### Work task:
Please copy every record below exactly, leaving out the pictures.

### Material shown:
##############################

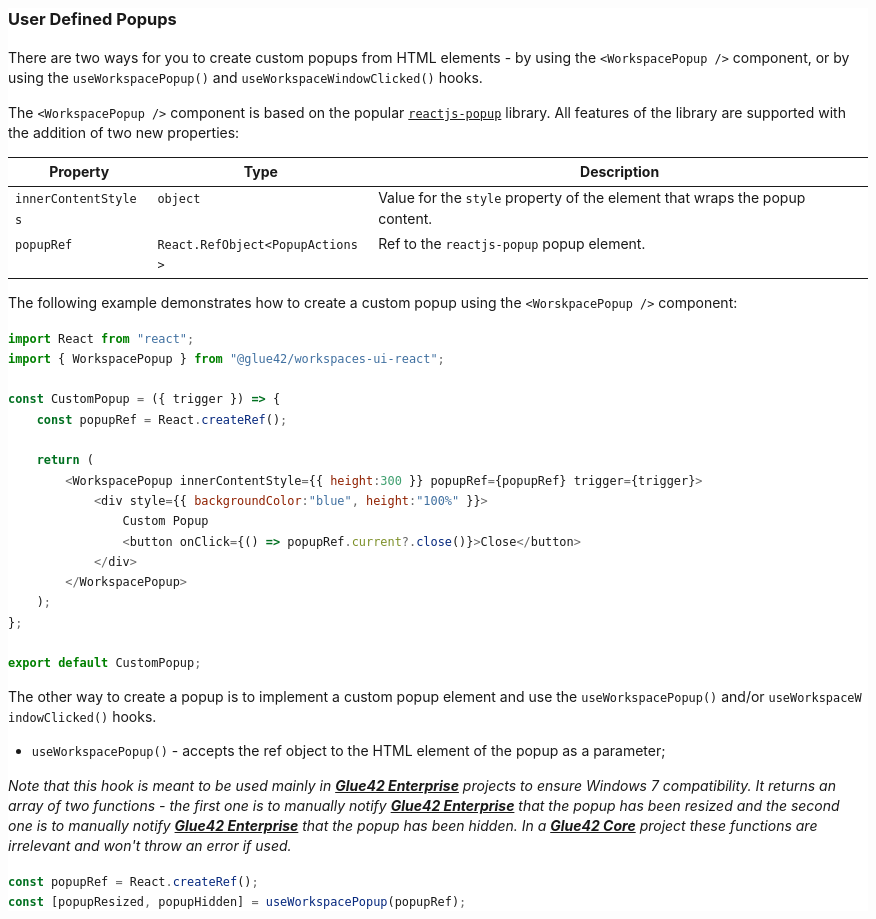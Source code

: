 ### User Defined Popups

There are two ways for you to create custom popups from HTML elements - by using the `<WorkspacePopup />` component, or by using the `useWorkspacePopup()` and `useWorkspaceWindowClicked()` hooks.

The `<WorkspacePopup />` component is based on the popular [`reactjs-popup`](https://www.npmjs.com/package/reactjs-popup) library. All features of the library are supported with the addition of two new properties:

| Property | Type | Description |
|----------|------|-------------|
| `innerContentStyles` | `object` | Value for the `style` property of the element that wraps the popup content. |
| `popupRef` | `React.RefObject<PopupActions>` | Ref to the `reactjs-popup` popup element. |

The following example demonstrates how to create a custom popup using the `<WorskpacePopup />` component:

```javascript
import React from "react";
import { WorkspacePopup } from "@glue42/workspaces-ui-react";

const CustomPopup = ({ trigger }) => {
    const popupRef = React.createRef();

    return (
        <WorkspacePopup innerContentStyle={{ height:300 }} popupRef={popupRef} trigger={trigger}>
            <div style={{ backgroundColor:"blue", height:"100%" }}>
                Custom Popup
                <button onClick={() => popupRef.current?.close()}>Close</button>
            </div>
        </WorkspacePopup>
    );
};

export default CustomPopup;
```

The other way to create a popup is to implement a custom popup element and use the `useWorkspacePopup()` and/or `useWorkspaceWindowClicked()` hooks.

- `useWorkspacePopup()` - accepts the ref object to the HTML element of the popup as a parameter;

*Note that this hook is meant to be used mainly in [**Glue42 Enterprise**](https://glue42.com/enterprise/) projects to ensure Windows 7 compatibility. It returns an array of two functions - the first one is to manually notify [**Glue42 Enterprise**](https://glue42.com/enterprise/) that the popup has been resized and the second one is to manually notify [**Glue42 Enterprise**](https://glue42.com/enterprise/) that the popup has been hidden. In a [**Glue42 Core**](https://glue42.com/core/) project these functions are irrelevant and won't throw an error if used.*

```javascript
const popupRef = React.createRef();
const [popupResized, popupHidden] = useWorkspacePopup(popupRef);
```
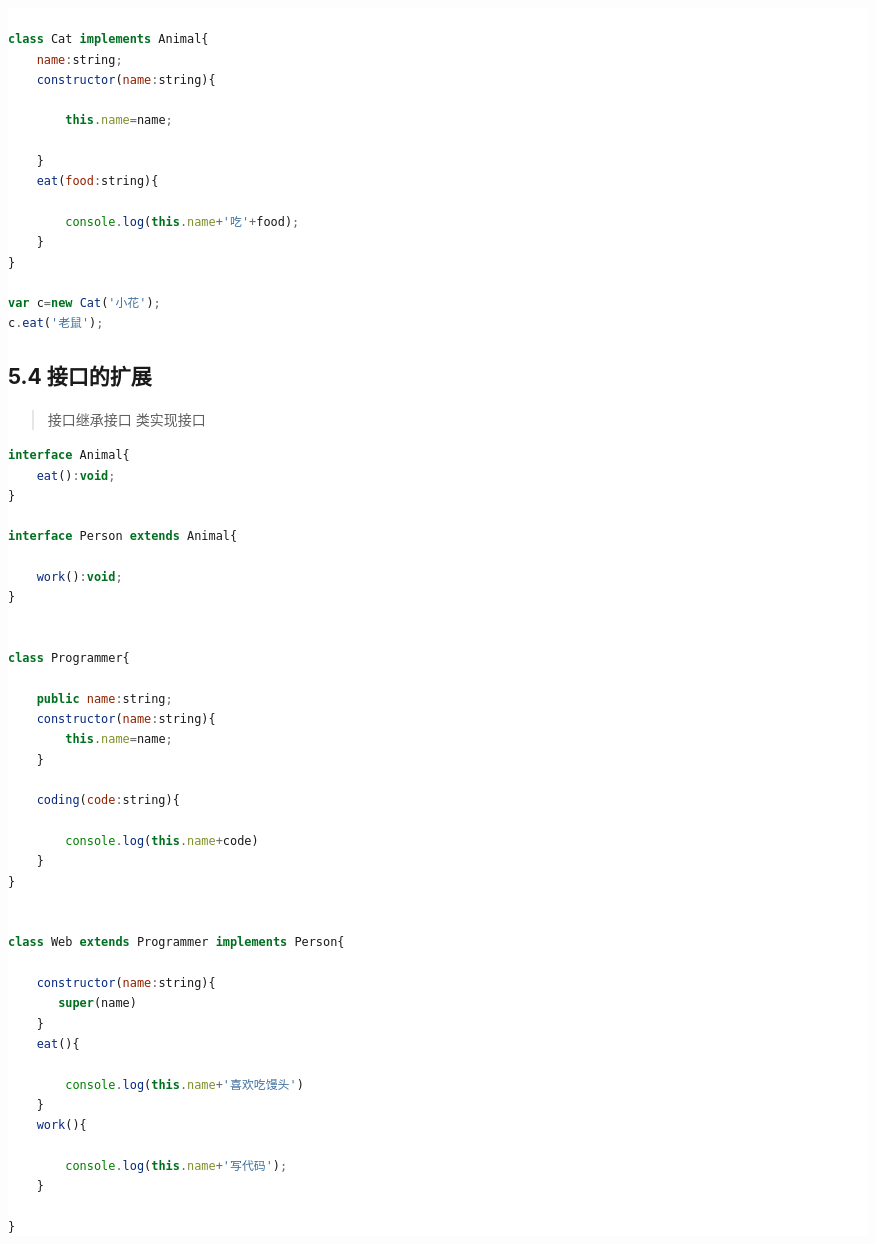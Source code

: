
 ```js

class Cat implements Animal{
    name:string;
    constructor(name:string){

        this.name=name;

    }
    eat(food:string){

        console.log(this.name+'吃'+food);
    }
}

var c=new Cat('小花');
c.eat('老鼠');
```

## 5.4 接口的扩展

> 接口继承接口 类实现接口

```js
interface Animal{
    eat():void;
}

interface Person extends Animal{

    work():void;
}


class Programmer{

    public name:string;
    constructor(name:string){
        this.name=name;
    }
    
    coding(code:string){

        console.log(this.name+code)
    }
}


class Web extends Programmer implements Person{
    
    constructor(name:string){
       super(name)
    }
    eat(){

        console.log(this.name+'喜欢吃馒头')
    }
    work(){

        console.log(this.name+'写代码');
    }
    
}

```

##############################

### Answer section:
Source code

: ### User Defined Popups

There are two ways for you to create custom popups from HTML elements - by using the `<WorkspacePopup />` component, or by using the `useWorkspacePopup()` and `useWorkspaceWindowClicked()` hooks.

The `<WorkspacePopup />` component is based on the popular [`reactjs-popup`](https://www.npmjs.com/package/reactjs-popup) library. All features of the library are supported with the addition of two new properties:

| Property | Type | Description |
|----------|------|-------------|
| `innerContentStyles` | `object` | Value for the `style` property of the element that wraps the popup content. |
| `popupRef` | `React.RefObject<PopupActions>` | Ref to the `reactjs-popup` popup element. |

The following example demonstrates how to create a custom popup using the `<WorskpacePopup />` component:

```javascript
import React from "react";
import { WorkspacePopup } from "@glue42/workspaces-ui-react";

const CustomPopup = ({ trigger }) => {
    const popupRef = React.createRef();

    return (
        <WorkspacePopup innerContentStyle={{ height:300 }} popupRef={popupRef} trigger={trigger}>
            <div style={{ backgroundColor:"blue", height:"100%" }}>
                Custom Popup
                <button onClick={() => popupRef.current?.close()}>Close</button>
            </div>
        </WorkspacePopup>
    );
};

export default CustomPopup;
```

The other way to create a popup is to implement a custom popup element and use the `useWorkspacePopup()` and/or `useWorkspaceWindowClicked()` hooks.

- `useWorkspacePopup()` - accepts the ref object to the HTML element of the popup as a parameter;

*Note that this hook is meant to be used mainly in [**Glue42 Enterprise**](https://glue42.com/enterprise/) projects to ensure Windows 7 compatibility. It returns an array of two functions - the first one is to manually notify [**Glue42 Enterprise**](https://glue42.com/enterprise/) that the popup has been resized and the second one is to manually notify [**Glue42 Enterprise**](https://glue42.com/enterprise/) that the popup has been hidden. In a [**Glue42 Core**](https://glue42.com/core/) project these functions are irrelevant and won't throw an error if used.*

```javascript
const popupRef = React.createRef();
const [popupResized, popupHidden] = useWorkspacePopup(popupRef);
```
Source code

:
 ```js

class Cat implements Animal{
    name:string;
    constructor(name:string){

        this.name=name;

    }
    eat(food:string){

        console.log(this.name+'吃'+food);
    }
}

var c=new Cat('小花');
c.eat('老鼠');
```

## 5.4 接口的扩展

> 接口继承接口 类实现接口

```js
interface Animal{
    eat():void;
}

interface Person extends Animal{

    work():void;
}


class Programmer{

    public name:string;
    constructor(name:string){
        this.name=name;
    }
    
    coding(code:string){

        console.log(this.name+code)
    }
}


class Web extends Programmer implements Person{
    
    constructor(name:string){
       super(name)
    }
    eat(){

        console.log(this.name+'喜欢吃馒头')
    }
    work(){

        console.log(this.name+'写代码');
    }
    
}

```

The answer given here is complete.